This is yet another feature touching the sensitive theme of the Irish Troubles.

James Marsh – responsible for such documentaries as Man on Wire and Project Nim – managed to deliver a powerful drama, where nothing is certain and everything can be questioned on the level of the narrative.

It is set in 1993 London and Belfast with a short flashback to some 20 years back.

The fish eye camera leaves the edges of the picture blurred and the focus stays on the characters’ eyes. Close-ups let the audience into the world of a family involved in both political as well as internal conflicts.

It is an authentic look into the personal/internal war where loyalty has three sides and dramatic decisions lead to bad or worse consequences.
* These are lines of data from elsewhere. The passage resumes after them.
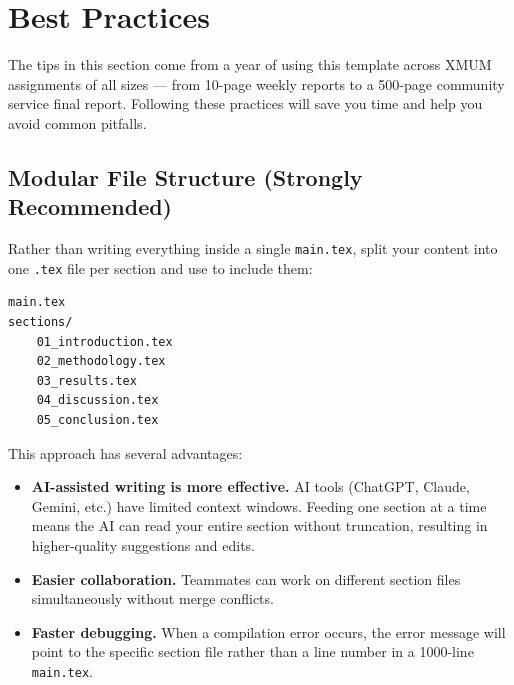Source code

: %

\section{Best Practices}

The tips in this section come from a year of using this template across
XMUM assignments of all sizes — from 10-page weekly reports to a 500-page
community service final report.
Following these practices will save you time and help you avoid common pitfalls.

\subsection{Modular File Structure (Strongly Recommended)}

Rather than writing everything inside a single \texttt{main.tex}, split your
content into one \texttt{.tex} file per section and use \verb|| to
include them:

\begin{verbatim}
main.tex
sections/
    01_introduction.tex
    02_methodology.tex
    03_results.tex
    04_discussion.tex
    05_conclusion.tex
\end{verbatim}

This approach has several advantages:

\begin{itemize}
    \item \textbf{AI-assisted writing is more effective.}
          AI tools (ChatGPT, Claude, Gemini, etc.) have limited context
          windows. Feeding one section at a time means the AI can read your
          entire section without truncation, resulting in higher-quality
          suggestions and edits.
    \item \textbf{Easier collaboration.} Teammates can work on different
          section files simultaneously without merge conflicts.
    \item \textbf{Faster debugging.} When a compilation error occurs, the
          error message will point to the specific section file rather than
          a line number in a 1000-line \texttt{main.tex}.
\end{itemize}


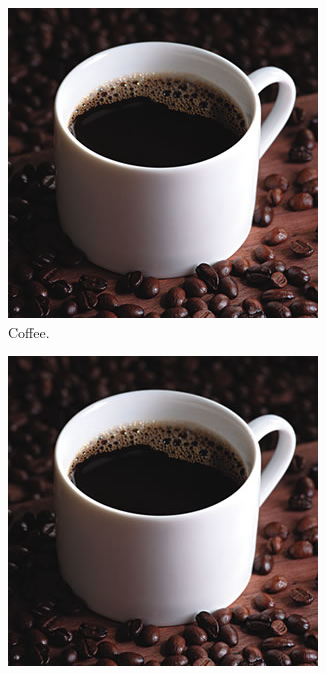 \begin{figure}[ht!]
	\centering
	\caption{The same cup of coffee. Multiple times.}
	\begin{subfigure}[b]{0.2\linewidth}
		\includegraphics[width=\linewidth]{2-textuais/figs/coffee.jpg}
		\caption{Coffee.}
	\end{subfigure}
	\begin{subfigure}[b]{0.2\linewidth}
		\includegraphics[width=\linewidth]{2-textuais/figs/coffee.jpg}

\end{subfigure}
\end{figure}
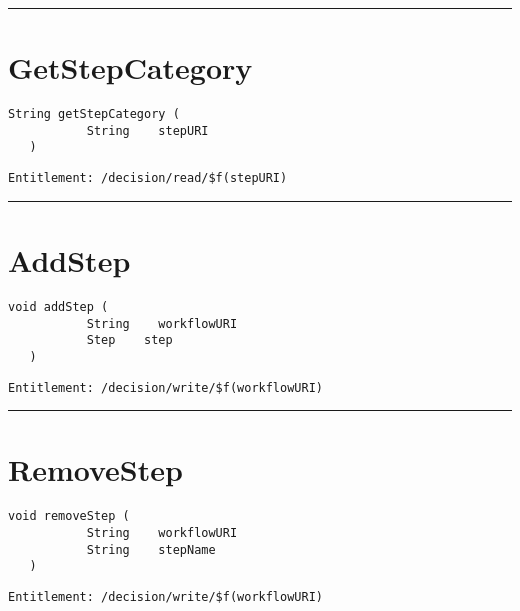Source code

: \rule{12cm}{2pt}
\section{GetStepCategory}
\label{Api:GetStepCategory}
\begin{lstlisting}[style=nonumbers]
   String getStepCategory (
           String    stepURI
   )
\end{lstlisting}
\begin{Verbatim}[formatcom=\color{Maroon}]
  Entitlement: /decision/read/$f(stepURI)
\end{Verbatim}



\rule{12cm}{2pt}
\section{AddStep}
\label{Api:AddStep}
\begin{lstlisting}[style=nonumbers]
   void addStep (
           String    workflowURI
           Step    step
   )
\end{lstlisting}
\begin{Verbatim}[formatcom=\color{Maroon}]
  Entitlement: /decision/write/$f(workflowURI)
\end{Verbatim}



\rule{12cm}{2pt}
\section{RemoveStep}
\label{Api:RemoveStep}
\begin{lstlisting}[style=nonumbers]
   void removeStep (
           String    workflowURI
           String    stepName
   )
\end{lstlisting}
\begin{Verbatim}[formatcom=\color{Maroon}]
  Entitlement: /decision/write/$f(workflowURI)
\end{Verbatim}



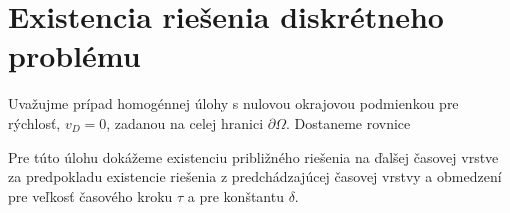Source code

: \chapter{Existencia riešenia diskrétneho problému}
 
Uvažujme prípad homogénnej úlohy s nulovou okrajovou podmienkou pre rýchlosť,
$v_D=0$, zadanou na celej hranici $\partial \Omega$. Dostaneme rovnice


Pre túto úlohu dokážeme existenciu približného riešenia na ďalšej časovej
vrstve za predpokladu existencie riešenia z predchádzajúcej časovej vrstvy a
obmedzení pre veľkosť časového kroku $\tau$ a pre konštantu $\delta$.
There are no good answers to any action that the main protagonist played by fantastic Andrea Riseborough needs to undertake. The fact that numerous men in her life demand obedience ‘for her own good’ does not mean she will be safe in any way. In the end Colette has to choose her friends among the enemies to find the best solution for her and her little son.

Amazing lighting, fantastic cinematography and well – I loved the metaphoric game of power depicted by colour representation.

This is undoubtedly one of the best films made recently. Let’s not forget the amazingly played calm role by Aidan Gillen, as well as persistent Domhnall Gleeson and let’s not forget about the tragically entrapped Clive Owen.